# Instructions to follow:
Report back each line of the data that contains the word "servo".

# Extracted data:
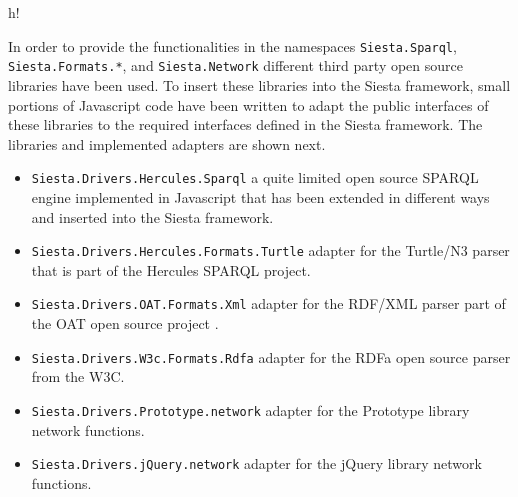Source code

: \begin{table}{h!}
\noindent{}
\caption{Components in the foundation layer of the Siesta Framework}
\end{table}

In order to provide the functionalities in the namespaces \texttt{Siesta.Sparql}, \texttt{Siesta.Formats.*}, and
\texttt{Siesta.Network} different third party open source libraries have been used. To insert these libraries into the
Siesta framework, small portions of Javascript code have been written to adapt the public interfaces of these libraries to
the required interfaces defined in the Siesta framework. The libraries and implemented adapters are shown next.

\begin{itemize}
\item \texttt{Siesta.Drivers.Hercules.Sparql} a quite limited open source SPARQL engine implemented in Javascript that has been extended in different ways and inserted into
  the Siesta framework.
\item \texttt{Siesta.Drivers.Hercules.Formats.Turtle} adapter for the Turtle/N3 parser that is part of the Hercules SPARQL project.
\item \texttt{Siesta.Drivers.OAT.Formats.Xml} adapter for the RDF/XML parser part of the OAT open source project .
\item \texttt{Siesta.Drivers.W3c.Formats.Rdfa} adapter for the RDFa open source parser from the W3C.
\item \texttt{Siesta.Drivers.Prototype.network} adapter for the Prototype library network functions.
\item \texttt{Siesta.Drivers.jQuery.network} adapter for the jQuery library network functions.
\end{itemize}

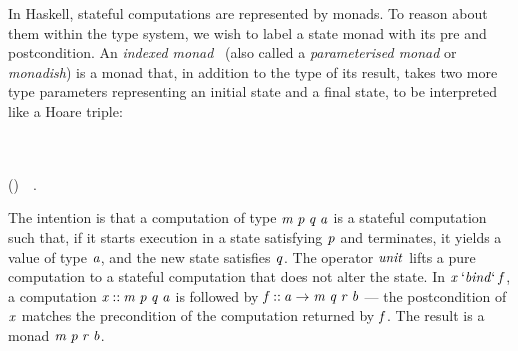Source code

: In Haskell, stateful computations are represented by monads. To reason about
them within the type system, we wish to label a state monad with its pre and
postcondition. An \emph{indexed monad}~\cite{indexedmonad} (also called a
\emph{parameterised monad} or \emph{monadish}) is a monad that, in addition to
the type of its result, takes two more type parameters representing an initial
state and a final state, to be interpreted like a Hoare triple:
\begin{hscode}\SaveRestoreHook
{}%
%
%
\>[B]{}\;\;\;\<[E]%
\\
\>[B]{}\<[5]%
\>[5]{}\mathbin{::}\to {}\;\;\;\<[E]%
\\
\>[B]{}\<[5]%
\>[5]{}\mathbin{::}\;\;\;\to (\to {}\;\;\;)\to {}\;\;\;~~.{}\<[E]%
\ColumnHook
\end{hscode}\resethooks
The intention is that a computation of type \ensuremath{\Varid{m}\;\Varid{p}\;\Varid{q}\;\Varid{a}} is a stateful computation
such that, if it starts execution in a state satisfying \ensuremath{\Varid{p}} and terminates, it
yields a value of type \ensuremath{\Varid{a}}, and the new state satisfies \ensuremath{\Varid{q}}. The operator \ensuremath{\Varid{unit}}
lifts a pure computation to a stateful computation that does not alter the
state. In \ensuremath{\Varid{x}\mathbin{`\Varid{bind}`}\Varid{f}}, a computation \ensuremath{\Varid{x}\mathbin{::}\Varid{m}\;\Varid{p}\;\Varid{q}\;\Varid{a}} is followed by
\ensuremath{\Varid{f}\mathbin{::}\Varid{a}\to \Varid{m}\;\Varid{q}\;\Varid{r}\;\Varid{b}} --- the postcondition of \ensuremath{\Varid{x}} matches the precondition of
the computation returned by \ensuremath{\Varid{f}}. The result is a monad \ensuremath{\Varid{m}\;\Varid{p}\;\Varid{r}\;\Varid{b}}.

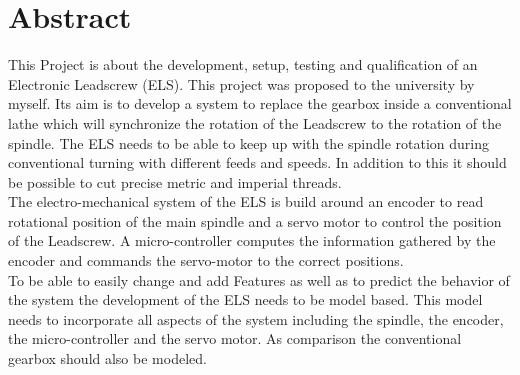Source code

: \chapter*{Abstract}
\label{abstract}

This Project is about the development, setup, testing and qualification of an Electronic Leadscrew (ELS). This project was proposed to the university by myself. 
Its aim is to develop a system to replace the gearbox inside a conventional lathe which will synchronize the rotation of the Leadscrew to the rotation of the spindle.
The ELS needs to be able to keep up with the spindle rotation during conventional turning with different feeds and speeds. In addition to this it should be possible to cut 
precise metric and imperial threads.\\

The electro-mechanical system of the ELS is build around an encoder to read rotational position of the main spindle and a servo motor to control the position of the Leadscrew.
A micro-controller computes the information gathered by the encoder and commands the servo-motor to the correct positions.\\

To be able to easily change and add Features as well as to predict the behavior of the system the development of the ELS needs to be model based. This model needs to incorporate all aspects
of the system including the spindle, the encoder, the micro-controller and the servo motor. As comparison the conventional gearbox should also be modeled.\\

# Result of the exercise:
The electro-mechanical system of the ELS is build around an encoder to read rotational position of the main spindle and a servo motor to control the position of the Leadscrew.
A micro-controller computes the information gathered by the encoder and commands the servo-motor to the correct positions.\\
of the system including the spindle, the encoder, the micro-controller and the servo motor. As comparison the conventional gearbox should also be modeled.\\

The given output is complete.